> _Task to carry out_: Retype the whole listing below, character for character.
Start of Block
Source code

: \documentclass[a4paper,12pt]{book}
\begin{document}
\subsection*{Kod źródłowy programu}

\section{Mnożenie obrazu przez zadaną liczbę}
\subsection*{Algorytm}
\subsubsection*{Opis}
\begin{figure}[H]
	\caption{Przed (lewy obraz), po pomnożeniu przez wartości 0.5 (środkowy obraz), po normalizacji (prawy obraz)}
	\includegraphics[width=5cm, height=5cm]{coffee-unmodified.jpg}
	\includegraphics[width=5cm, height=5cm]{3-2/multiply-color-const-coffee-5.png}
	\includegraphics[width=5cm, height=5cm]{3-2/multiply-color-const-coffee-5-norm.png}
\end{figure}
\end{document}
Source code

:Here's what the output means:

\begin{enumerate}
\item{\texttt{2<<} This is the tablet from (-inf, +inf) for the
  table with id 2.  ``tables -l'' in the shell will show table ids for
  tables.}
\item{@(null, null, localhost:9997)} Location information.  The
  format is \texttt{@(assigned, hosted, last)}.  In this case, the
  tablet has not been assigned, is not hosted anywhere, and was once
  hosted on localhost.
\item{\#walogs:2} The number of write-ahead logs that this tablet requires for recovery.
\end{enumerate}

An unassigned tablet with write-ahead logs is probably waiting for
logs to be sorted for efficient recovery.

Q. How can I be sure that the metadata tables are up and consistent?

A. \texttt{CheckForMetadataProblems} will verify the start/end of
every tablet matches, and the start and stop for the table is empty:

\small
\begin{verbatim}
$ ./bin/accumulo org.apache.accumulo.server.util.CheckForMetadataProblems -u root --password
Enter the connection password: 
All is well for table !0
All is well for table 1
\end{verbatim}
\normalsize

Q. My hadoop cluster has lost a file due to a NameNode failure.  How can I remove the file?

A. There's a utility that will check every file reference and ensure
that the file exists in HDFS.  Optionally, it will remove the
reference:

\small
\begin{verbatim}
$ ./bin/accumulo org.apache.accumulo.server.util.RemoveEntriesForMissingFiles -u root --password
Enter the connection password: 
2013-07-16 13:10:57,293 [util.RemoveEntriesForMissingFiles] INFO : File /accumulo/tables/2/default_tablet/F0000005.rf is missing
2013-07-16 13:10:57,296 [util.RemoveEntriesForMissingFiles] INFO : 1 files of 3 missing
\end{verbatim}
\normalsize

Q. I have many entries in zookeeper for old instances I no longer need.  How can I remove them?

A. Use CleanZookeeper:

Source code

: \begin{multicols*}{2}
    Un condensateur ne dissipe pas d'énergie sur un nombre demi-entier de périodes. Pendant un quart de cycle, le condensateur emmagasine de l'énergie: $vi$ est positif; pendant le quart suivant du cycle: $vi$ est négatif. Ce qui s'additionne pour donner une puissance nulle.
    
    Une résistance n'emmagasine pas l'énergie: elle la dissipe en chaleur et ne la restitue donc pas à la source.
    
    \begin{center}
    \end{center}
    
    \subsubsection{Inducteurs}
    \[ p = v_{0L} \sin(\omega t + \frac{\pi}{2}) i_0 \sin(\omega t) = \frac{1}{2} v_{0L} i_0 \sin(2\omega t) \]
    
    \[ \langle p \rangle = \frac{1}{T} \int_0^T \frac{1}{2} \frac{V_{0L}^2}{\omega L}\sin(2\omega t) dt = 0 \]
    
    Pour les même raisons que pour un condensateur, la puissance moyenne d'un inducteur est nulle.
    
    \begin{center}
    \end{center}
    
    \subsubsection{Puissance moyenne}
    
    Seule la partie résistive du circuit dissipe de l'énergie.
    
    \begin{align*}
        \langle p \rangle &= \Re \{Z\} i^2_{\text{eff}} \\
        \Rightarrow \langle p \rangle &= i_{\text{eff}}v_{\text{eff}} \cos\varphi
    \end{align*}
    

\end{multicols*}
End of Block
> _Solved exercise_:
Source code

: \documentclass[a4paper,12pt]{book}
\begin{document}
\subsection*{Kod źródłowy programu}

\section{Mnożenie obrazu przez zadaną liczbę}
\subsection*{Algorytm}
\subsubsection*{Opis}
\begin{figure}[H]
	\caption{Przed (lewy obraz), po pomnożeniu przez wartości 0.5 (środkowy obraz), po normalizacji (prawy obraz)}
	\includegraphics[width=5cm, height=5cm]{coffee-unmodified.jpg}
	\includegraphics[width=5cm, height=5cm]{3-2/multiply-color-const-coffee-5.png}
	\includegraphics[width=5cm, height=5cm]{3-2/multiply-color-const-coffee-5-norm.png}
\end{figure}
\end{document}
Source code

:Here's what the output means:

\begin{enumerate}
\item{\texttt{2<<} This is the tablet from (-inf, +inf) for the
  table with id 2.  ``tables -l'' in the shell will show table ids for
  tables.}
\item{@(null, null, localhost:9997)} Location information.  The
  format is \texttt{@(assigned, hosted, last)}.  In this case, the
  tablet has not been assigned, is not hosted anywhere, and was once
  hosted on localhost.
\item{\#walogs:2} The number of write-ahead logs that this tablet requires for recovery.
\end{enumerate}

An unassigned tablet with write-ahead logs is probably waiting for
logs to be sorted for efficient recovery.

Q. How can I be sure that the metadata tables are up and consistent?

A. \texttt{CheckForMetadataProblems} will verify the start/end of
every tablet matches, and the start and stop for the table is empty:

\small
\begin{verbatim}
$ ./bin/accumulo org.apache.accumulo.server.util.CheckForMetadataProblems -u root --password
Enter the connection password: 
All is well for table !0
All is well for table 1
\end{verbatim}
\normalsize

Q. My hadoop cluster has lost a file due to a NameNode failure.  How can I remove the file?

A. There's a utility that will check every file reference and ensure
that the file exists in HDFS.  Optionally, it will remove the
reference:

\small
\begin{verbatim}
$ ./bin/accumulo org.apache.accumulo.server.util.RemoveEntriesForMissingFiles -u root --password
Enter the connection password: 
2013-07-16 13:10:57,293 [util.RemoveEntriesForMissingFiles] INFO : File /accumulo/tables/2/default_tablet/F0000005.rf is missing
2013-07-16 13:10:57,296 [util.RemoveEntriesForMissingFiles] INFO : 1 files of 3 missing
\end{verbatim}
\normalsize

Q. I have many entries in zookeeper for old instances I no longer need.  How can I remove them?

A. Use CleanZookeeper:

Source code

: \begin{multicols*}{2}
    Un condensateur ne dissipe pas d'énergie sur un nombre demi-entier de périodes. Pendant un quart de cycle, le condensateur emmagasine de l'énergie: $vi$ est positif; pendant le quart suivant du cycle: $vi$ est négatif. Ce qui s'additionne pour donner une puissance nulle.
    
    Une résistance n'emmagasine pas l'énergie: elle la dissipe en chaleur et ne la restitue donc pas à la source.
    
    \begin{center}
    \end{center}
    
    \subsubsection{Inducteurs}
    \[ p = v_{0L} \sin(\omega t + \frac{\pi}{2}) i_0 \sin(\omega t) = \frac{1}{2} v_{0L} i_0 \sin(2\omega t) \]
    
    \[ \langle p \rangle = \frac{1}{T} \int_0^T \frac{1}{2} \frac{V_{0L}^2}{\omega L}\sin(2\omega t) dt = 0 \]
    
    Pour les même raisons que pour un condensateur, la puissance moyenne d'un inducteur est nulle.
    
    \begin{center}
    \end{center}
    
    \subsubsection{Puissance moyenne}
    
    Seule la partie résistive du circuit dissipe de l'énergie.
    
    \begin{align*}
        \langle p \rangle &= \Re \{Z\} i^2_{\text{eff}} \\
        \Rightarrow \langle p \rangle &= i_{\text{eff}}v_{\text{eff}} \cos\varphi
    \end{align*}
    

\end{multicols*}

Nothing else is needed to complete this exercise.